Penguin teens can sometimes mooch a meal
When you’re young, it’s nice to have parents to feed you. When you grow up, though, you’re supposed to find a job and feed yourself.
Most penguins are the same as humans. Once their chicks are grown up, they have to feed themselves. But not all of the world’s 18 penguin species act the same.
Turns out that Galapagos penguins are willing to feed their young even after they’ve grown up. A study published by a research team in “The Wilson Journal of Ornithology” found that some Galapagos penguins were able to talk adults out of a free meal. All the youngsters had to do was beg.
Why would some penguins continue to feed their older children? The researchers suggest that it may only happen when the adults also have plenty to eat. When there aren’t as many fish – which are the swimming bird’s main food source – the youngsters aren’t likely to talk their parents out of a meal. Instead they may get pecked.
The Galapagos Islands are very close to the equator, which means it can get really hot. Ocean currents can bring lots of fish their way, or not. Depending on those flows of fish, the parents’ generosity may change.

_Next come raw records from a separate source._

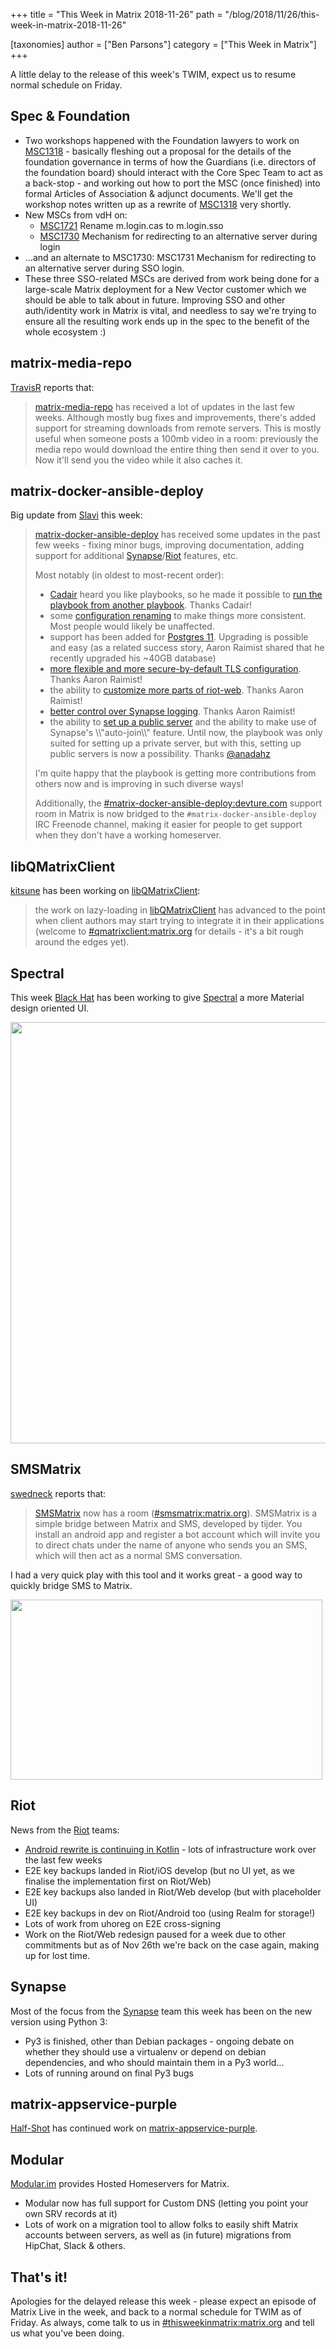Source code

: +++
title = "This Week in Matrix 2018-11-26"
path = "/blog/2018/11/26/this-week-in-matrix-2018-11-26"

[taxonomies]
author = ["Ben Parsons"]
category = ["This Week in Matrix"]
+++

A little delay to the release of this week's TWIM, expect us to resume normal schedule on Friday.

## Spec &amp; Foundation

<ul>
 	<li>Two workshops happened with the Foundation lawyers to work on <a href="https://github.com/matrix-org/matrix-doc/issues/1318">MSC1318</a> - basically fleshing out a proposal for the details of the foundation governance in terms of how the Guardians (i.e. directors of the foundation board) should interact with the Core Spec Team to act as a back-stop - and working out how to port the MSC (once finished) into formal Articles of Association &amp; adjunct documents. We'll get the workshop notes written up as a rewrite of <a href="https://github.com/matrix-org/matrix-doc/issues/1318">MSC1318</a> very shortly.</li>
 	<li>New MSCs from vdH on:
<ul>
 	<li><a href="https://github.com/matrix-org/matrix-doc/pull/1721">MSC1721</a> Rename m.login.cas to m.login.sso</li>
 	<li><a href="https://github.com/matrix-org/matrix-doc/pull/1730">MSC1730</a> Mechanism for redirecting to an alternative server during login</li>
</ul>
</li>
 	<li>…and an alternate to MSC1730: MSC1731 Mechanism for redirecting to an alternative server during SSO login.</li>
 	<li>These three SSO-related MSCs are derived from work being done for a large-scale Matrix deployment for a New Vector customer which we should be able to talk about in future. Improving SSO and other auth/identity work in Matrix is vital, and needless to say we're trying to ensure all the resulting work ends up in the spec to the benefit of the whole ecosystem :)</li>
</ul>

## matrix-media-repo

<a href="https://github.com/turt2live">TravisR</a> reports that:

> <a href="https://github.com/turt2live/matrix-media-repo">matrix-media-repo</a> has received a lot of updates in the last few weeks. Although mostly bug fixes and improvements, there's added support for streaming downloads from remote servers. This is mostly useful when someone posts a 100mb video in a room: previously the media repo would download the entire thing then send it over to you. Now it'll send you the video while it also caches it.

## matrix-docker-ansible-deploy

Big update from <a href="https://matrix.to/#/@slavi:devture.com">Slavi</a> this week:

> <a href="https://github.com/spantaleev/matrix-docker-ansible-deploy">matrix-docker-ansible-deploy</a> has received some updates in the past few weeks - fixing minor bugs, improving documentation, adding support for additional <a href="https://github.com/matrix-org/synapse">Synapse</a>/<a href="https://github.com/vector-im/riot-web">Riot</a> features, etc.
>
> Most notably (in oldest to most-recent order):
>
> <ul>
>  	<li><a href="https://matrix.to/#/@cadair:cadair.com">Cadair</a> heard you like playbooks, so he made it possible to <a href="https://github.com/spantaleev/matrix-docker-ansible-deploy/commit/67e2bf285d44c0cb392ba1e28e615053b748c03c">run the playbook from another playbook</a>. Thanks Cadair!</li>
>  	<li>some <a href="https://github.com/spantaleev/matrix-docker-ansible-deploy/blob/master/CHANGELOG.md#bc-break-renaming-playbook-variables">configuration renaming</a> to make things more consistent. Most people would likely be unaffected.</li>
>  	<li>support has been added for <a href="https://github.com/spantaleev/matrix-docker-ansible-deploy/blob/master/CHANGELOG.md#postgres-11-support">Postgres 11</a>. Upgrading is possible and easy (as a related success story, Aaron Raimist shared that he recently upgraded his ~40GB database)</li>
>  	<li><a href="https://github.com/spantaleev/matrix-docker-ansible-deploy/blob/master/CHANGELOG.md#ssl-protocols-used-to-serve-riot-and-synapse">more flexible and more secure-by-default TLS configuration</a>. Thanks Aaron Raimist!</li>
>  	<li>the ability to <a href="https://github.com/spantaleev/matrix-docker-ansible-deploy/blob/master/CHANGELOG.md#customize-parts-of-riots-config">customize more parts of riot-web</a>. Thanks Aaron Raimist!</li>
>  	<li><a href="https://github.com/spantaleev/matrix-docker-ansible-deploy/blob/master/CHANGELOG.md#ability-to-set-synapse-log-levels">better control over Synapse logging</a>. Thanks Aaron Raimist!</li>
>  	<li>the ability to <a href="https://github.com/spantaleev/matrix-docker-ansible-deploy/blob/master/CHANGELOG.md#support-for-controlling-public-registration-and-room-auto-join">set up a public server</a> and the ability to make use of Synapse's \\"auto-join\\" feature. Until now, the playbook was only suited for setting up a private server, but with this, setting up public servers is now a possibility. Thanks <a href="https://github.com/anadahz">@anadahz</a></li>
> </ul>
>
> I'm quite happy that the playbook is getting more contributions from others now and is improving in such diverse ways!
>
> Additionally, the <a href="https://matrix.to/#/#matrix-docker-ansible-deploy:devture.com">#matrix-docker-ansible-deploy:devture.com</a> support room in Matrix is now bridged to the <code>#matrix-docker-ansible-deploy</code> IRC Freenode channel, making it easier for people to get support when they don't have a working homeserver.

## libQMatrixClient

<a href="https://matrix.to/#/@kitsune:matrix.org">kitsune</a> has been working on <a href="https://github.com/QMatrixClient/libqmatrixclient">libQMatrixClient</a>:

> the work on lazy-loading in <a href="https://github.com/QMatrixClient/libqmatrixclient">libQMatrixClient</a> has advanced to the point when client authors may start trying to integrate it in their applications (welcome to <a href="https://matrix.to/#/#qmatrixclient:matrix.org">#qmatrixclient:matrix.org</a> for details - it's a bit rough around the edges yet).

## Spectral

This week <a href="https://matrix.to/#/@bhat:encom.eu.org">Black Hat</a> has been working to give <a href="https://gitlab.com/spectral-im/spectral">Spectral</a> a more Material design oriented UI.

<img src="twim/spectral-material.png" alt="" /><a href="/blog/wp-content/uploads/2018/11/spectral-material.png"><img class="alignnone size-full wp-image-3779" src="/blog/wp-content/uploads/2018/11/spectral-material.png" alt="" width="960" height="674" /></a>

## SMSMatrix

<a href="https://matrix.to/#/@swedneck:swedneck.xyz">swedneck</a> reports that:

> <a href="https://github.com/tijder/SmsMatrix">SMSMatrix</a> now has a room (<a href="https://matrix.to/#/#smsmatrix:matrix.org">#smsmatrix:matrix.org</a>). SMSMatrix is a simple bridge between Matrix and SMS, developed by tijder. You install an android app and register a bot account which will invite you to direct chats under the name of anyone who sends you an SMS, which will then act as a normal SMS conversation.

I had a very quick play with this tool and it works great - a good way to quickly bridge SMS to Matrix.

<a href="/blog/wp-content/uploads/2018/11/smsmatrix.png"><img class="alignnone size-full wp-image-3780" src="/blog/wp-content/uploads/2018/11/smsmatrix.png" alt="" width="499" height="288" /></a>

## Riot

News from the <a href="https://riot.im/">Riot</a> teams:
<ul>
 	<li><a href="https://github.com/vector-im/riot-android-redesign-PoC/tree/develop">Android rewrite is continuing in Kotlin</a> - lots of infrastructure work over the last few weeks</li>
 	<li>E2E key backups landed in Riot/iOS develop (but no UI yet, as we finalise the implementation first on Riot/Web)</li>
 	<li>E2E key backups also landed in Riot/Web develop (but with placeholder UI)</li>
 	<li>E2E key backups in dev on Riot/Android too (using Realm for storage!)</li>
 	<li>Lots of work from uhoreg on E2E cross-signing
</li>
 	<li>Work on the Riot/Web redesign paused for a week due to other commitments but as of Nov 26th we're back on the case again, making up for lost time.</li>
</ul>

## Synapse

Most of the focus from the <a href="https://github.com/matrix-org/synapse/">Synapse</a> team this week has been on the new version using Python 3:
<ul>
 	<li>Py3 is finished, other than Debian packages - ongoing debate on whether they should use a virtualenv or depend on debian dependencies, and who should maintain them in a Py3 world…</li>
 	<li>Lots of running around on final Py3 bugs</li>
</ul>

## matrix-appservice-purple

<a href="https://matrix.to/#/@Half-Shot:half-shot.uk">Half-Shot</a> has continued work on <a href="https://github.com/matrix-org/matrix-appservice-purple">matrix-appservice-purple</a>.

## Modular

<a href="https://www.modular.im/">Modular.im</a> provides Hosted Homeservers for Matrix.
<ul>
 	<li>Modular now has full support for Custom DNS (letting you point your own SRV records at it)</li>
 	<li>Lots of work on a migration tool to allow folks to easily shift Matrix accounts between servers, as well as (in future) migrations from HipChat, Slack &amp; others.</li>
</ul>

## That's it!

Apologies for the delayed release this week - please expect an episode of Matrix Live in the week, and back to a normal schedule for TWIM as of Friday. As always, come talk to us in <a href="https://matrix.to/#/#thisweekinmatrix:matrix.org">#thisweekinmatrix:matrix.org</a> and tell us what you've been doing.
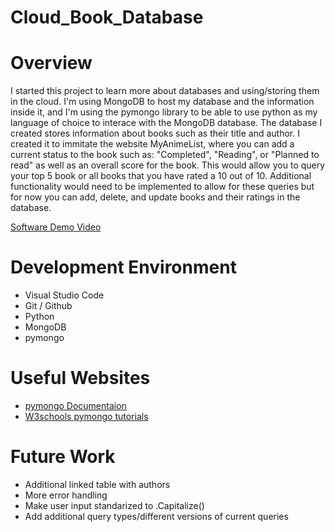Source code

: # Cloud_Book_Database

# Overview
I started this project to learn more about databases and using/storing them in the cloud. I'm using MongoDB to host my database and the information inside it,
and I'm using the pymongo library to be able to use python as my language of choice to interace with the MongoDB database.
The database I created stores information about books such as their title and author. I created it to immitate the website MyAnimeList, where you can add a
current status to the book such as: "Completed", "Reading", or "Planned to read" as well as an overall score for the book. This would allow you to query your top 5
book or all books that you have rated a 10 out of 10. Additional functionality would need to be implemented to allow for these queries but for now you can add,
delete, and update books and their ratings in the database.


[Software Demo Video]()

# Development Environment

- Visual Studio Code
- Git / Github
- Python
- MongoDB
- pymongo

# Useful Websites

* [pymongo Documentaion](https://pymongo.readthedocs.io/en/stable/)
* [W3schools pymongo tutorials](https://www.w3schools.com/python/python_mongodb_getstarted.asp)

# Future Work

* Additional linked table with authors
* More error handling
* Make user input standarized to .Capitalize()
* Add additional query types/different versions of current queries
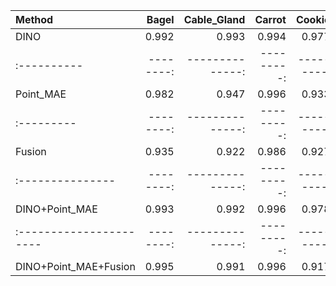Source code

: | Method                  |     Bagel |     Cable_Gland |     Carrot |     Cookie |     Dowel |     Foam |     Peach |     Potato |     Rope |     Tire |     Mean |
| :---------------------- | --------: | --------------: | ---------: | ---------: | --------: | -------: | --------: | ---------: | -------: | -------: | -------: |
| DINO                    |     0.992 |           0.993 |      0.994 |      0.977 |     0.984 |    0.956 |     0.994 |       0.99 |    0.995 |    0.994 |    0.987 |
| :----------             | --------: | --------------: | ---------: | ---------: | --------: | -------: | --------: | ---------: | -------: | -------: | -------: |
| Point_MAE               |     0.982 |           0.947 |      0.996 |      0.933 |      0.96 |    0.946 |     0.988 |      0.994 |    0.994 |    0.983 |    0.972 |
| :---------              | --------: | --------------: | ---------: | ---------: | --------: | -------: | --------: | ---------: | -------: | -------: | -------: |
| Fusion                  |     0.935 |           0.922 |      0.986 |      0.927 |      0.94 |    0.901 |      0.97 |      0.983 |     0.99 |    0.954 |    0.951 |
| :---------------        | --------: | --------------: | ---------: | ---------: | --------: | -------: | --------: | ---------: | -------: | -------: | -------: |
| DINO+Point_MAE          |     0.993 |           0.992 |      0.996 |      0.978 |     0.981 |    0.982 |     0.996 |      0.994 |    0.996 |    0.995 |     0.99 |
| :---------------------- | --------: | --------------: | ---------: | ---------: | --------: | -------: | --------: | ---------: | -------: | -------: | -------: |
| DINO+Point_MAE+Fusion   |     0.995 |           0.991 |      0.996 |      0.917 |     0.982 |    0.985 |     0.991 |       0.99 |    0.994 |    0.982 |    0.982 |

Galapagos penguins have adapted to the harsh area in a couple of ways. Most penguins lose their feathers – something called molt – once a year, but Galapagos penguins molt twice a year to get rid of worn-out feathers. Most penguin species breed before molting, but Galapagos penguins wait to breed after molting and may not breed at all if there aren’t enough fish to eat.
So if you ever happen to travel to the Galapagos Islands and see lots of young penguins, you will know there is plenty of fish for the birds to eat.